Colin Starger, a professor at the University of Baltimore School of Law, told a group of students and faculty members at Towson University that if their rights are denied in a public setting, they can seek recourse in the courts.
Starger said that while people are allowed to record police officers making an arrest in a public space as long as they are not interfering with the officer’s job, that right might not stop an officer from arresting the person with the recorder.
“The existence of a legal right doesn’t always guarantee that the police aren’t going to violate your rights in the street,” Starger said.
He shared an example in which one of his clients was arrested and charged with disorderly conduct during the Freddie Gray protests for yelling “f*ck the police.” He defended his client by arguing that his speech was protected by the First Amendment.

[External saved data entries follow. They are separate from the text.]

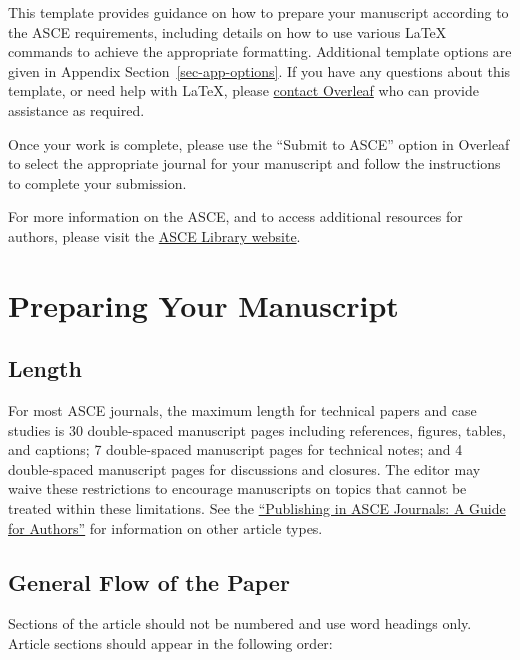 \documentclass[
  NewProceedings,
  letterpaper]{./assets/ascelike-new}
\begin{document}
This template provides guidance on how to prepare your manuscript
according to the ASCE requirements, including details on how to use
various LaTeX commands to achieve the appropriate formatting. Additional
template options are given in Appendix Section~\ref{sec-app-options}. If
you have any questions about this template, or need help with LaTeX,
please \href{https://www.overleaf.com/contact}{contact Overleaf} who can
provide assistance as required.

Once your work is complete, please use the ``Submit to ASCE'' option in
Overleaf to select the appropriate journal for your manuscript and
follow the instructions to complete your submission.

For more information on the ASCE, and to access additional resources for
authors, please visit the
\href{http://ascelibrary.org/page/authors}{ASCE Library website}.

\hypertarget{preparing-your-manuscript}{%
\section{Preparing Your Manuscript}\label{preparing-your-manuscript}}

\hypertarget{length}{%
\subsection{Length}\label{length}}

For most ASCE journals, the maximum length for technical papers and case
studies is 30 double-spaced manuscript pages including references,
figures, tables, and captions; 7 double-spaced manuscript pages for
technical notes; and 4 double-spaced manuscript pages for discussions
and closures. The editor may waive these restrictions to encourage
manuscripts on topics that cannot be treated within these limitations.
See the
\href{https://ascelibrary.org/doi/pdf/10.1061/9780784479018}{``Publishing
in ASCE Journals: A Guide for Authors''} for information on other
article types.

\hypertarget{general-flow-of-the-paper}{%
\subsection{General Flow of the Paper}\label{general-flow-of-the-paper}}

Sections of the article should not be numbered and use word headings
only. Article sections should appear in the following order:
\end{document}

“It shouldn’t be a crime to say f*ck the police,” Starger said. “It’s protected by the First Amendment and it hadn’t led to some kind of riot.”
Starger said he won the case and the charges were dropped, but the fact that his defense was correct did not prevent his client from being arrested in the first place.
He said while American citizens have the right to protest under the First Amendment, they cannot protest anywhere at any time. The government is allowed to regulate protests to prevent chaos, he said.
However, the government may not regulate protests based on the subject matter of the protests, Starger said.
Starger said the government can ban certain types of conduct as long as it can prove it has a valid reason to ban it. For example, he said the government may not prohibit flag burning.
“The First Amendment protects your right to be disrespectful. It protects your right to be offensive,” Starger said.
He said people are allowed to speak freely as long as their words do not incite lawless actions.
“You can say just about anything, so long as it doesn’t directly or produce imminent lawless action,” Starger said.
Starger’s speech was sponsored by Towson’s Department of Mass Communication and Communication Studies. It was part of the department’s second annual Media and Culture lecture series.